04-07-2021 09:19 AM
We're in the process of renaming a number of devices across our network. When renaming the devices in NSO this seems to present challenges for any services that are already deployed on them. I'm opening this thread to explore gather opinions and suggestions on how to undergo this transition while maintaining the state of deployed services.
Our service yang models use leaf-refs to restrict selections of certain fields to existing data. In almost all cases these fields are mandatory. There is also Python code which looks into the device configuration to make certain decisions about the configuration being deployed - for instance, using parts of the device hostname or the Loopback0 address.
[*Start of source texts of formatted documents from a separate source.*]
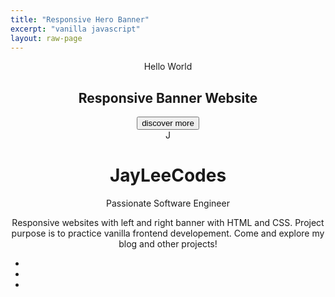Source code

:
 ```yaml
---
title: "Responsive Hero Banner"
excerpt: "vanilla javascript"
layout: raw-page
---
```

<html class="no-js"> 
    <head>
        <meta charset="utf-8">
        <meta http-equiv="X-UA-Compatible" content="IE=edge">
        <title></title>
        <meta name="description" content="">
        <meta name="viewport" content="width=device-width, initial-scale=1">
        <!-- CSS file -->
        <link rel="stylesheet" href="/assets/responsive-hero-banner/style.css">
        <!-- google fonts -->
        <link href="https://fonts.googleapis.com/css2?family=Raleway:wght@300;400;500;700&display=swap" rel="stylesheet">
        <!-- fontawesome -->
        <script src="https://kit.fontawesome.com/dbed6b6114.js" crossorigin="anonymous"></script>
    </head>
    <body>
        <!-- header -->
        <header>
            <div class = "header-container">
                <!-- left side -->
                <div class = "left-banner">
                    <div class = "left-banner-container">
                        <p>Hello World</p>
                        <h2>Responsive Banner Website</h2>
                        <button type = "button">discover more</button>
                    </div>
                </div>
                <!--right side -->
                <div class = "right-banner">
                    <div class = "logo-alphabet">
                        <span>J</span>
                    </div>
                    <div class = "logo-text">
                        <h1>JayLeeCodes</h1>
                        <p>Passionate Software Engineer</p>
                    </div>
                    <p>Responsive websites with left and right banner with HTML and CSS. Project purpose is to practice vanilla frontend developement. Come and explore my blog and other projects!</p>
                    <div class = "social-links">
                        <ul>
                            <li>
                                <a href="https://github.com/jinlee487">
                                    <i class = "fab fa-github"></i>
                                </a>
                            </li>
                            <li>
                                <a href="https://www.linkedin.com/in/jinwoolee487/">
                                    <i class = "fab fa-linkedin"></i>
                                </a>
                            </li>
                                <li>
                                <a href="https://jinlee487.github.io/projects/vanilla-javascript-project/">
                                    <i class="fab fa-blogger"></i>
                                </a>
                            </li>
                        </ul>
                    </div>
                </div>
            </div>
        </header>
    </body>
    <script src="/assets/responsive-hero-banner/script.js"></script> 
</html>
Previous threads on this topic have suggested using a no-networking commit to perform the updates, but I don't think this works for us.
When the device is renamed (using the rename command), the service configurations are not updated automatically. The act of renaming the device also invalidates the selections due to the yang restrictions, so the configuration must be "restored" manually during the transaction. When committing this complicated transaction, the service code throws errors because it cannot access the device configuration. The configuration the service needs is in the same transaction, so it is invisible to the service deployment code.
We thought about creating a new device alongside the existing device and moving the services over to the new device. A sync-from would be performed on the new device initially to prevent the issues with the service code, but this also removes the possibility of a reverse-diff since the earliest version of the configuration on the new device already includes the service configuration deployed. Once the services are pointed to the new device, their get-modifications would be empty. We could re-deploy reconcile the services, but removals would not have a configuration to revert the device back to. Normally, an interface, for instance, would return to its "default" state which would have predated the service configuration.
We also considered modifying the service code to allow bogus selections temporarily while this work was undertaken. The yang model adjustments could probably be made relatively easily, but the problem comes with the code that reaches into the device configuration. The values normally retrieved from the CDB would need to be provided manually in some way. This is probably impractical to do for the several hundreds of deployed service instances.
Probably the worst option we came up with was to perform the updates on an overnight maintenance window, remove the service configuration entirely, rename the device, and deploy the service configuration from scratch. This would maintain the proper back-pointers, but would cause a service outage for our customers due to essentially a cosmetic update on our end, which we would want to avoid if at all possible.
At this point we're not sure what the best way to go about this will be.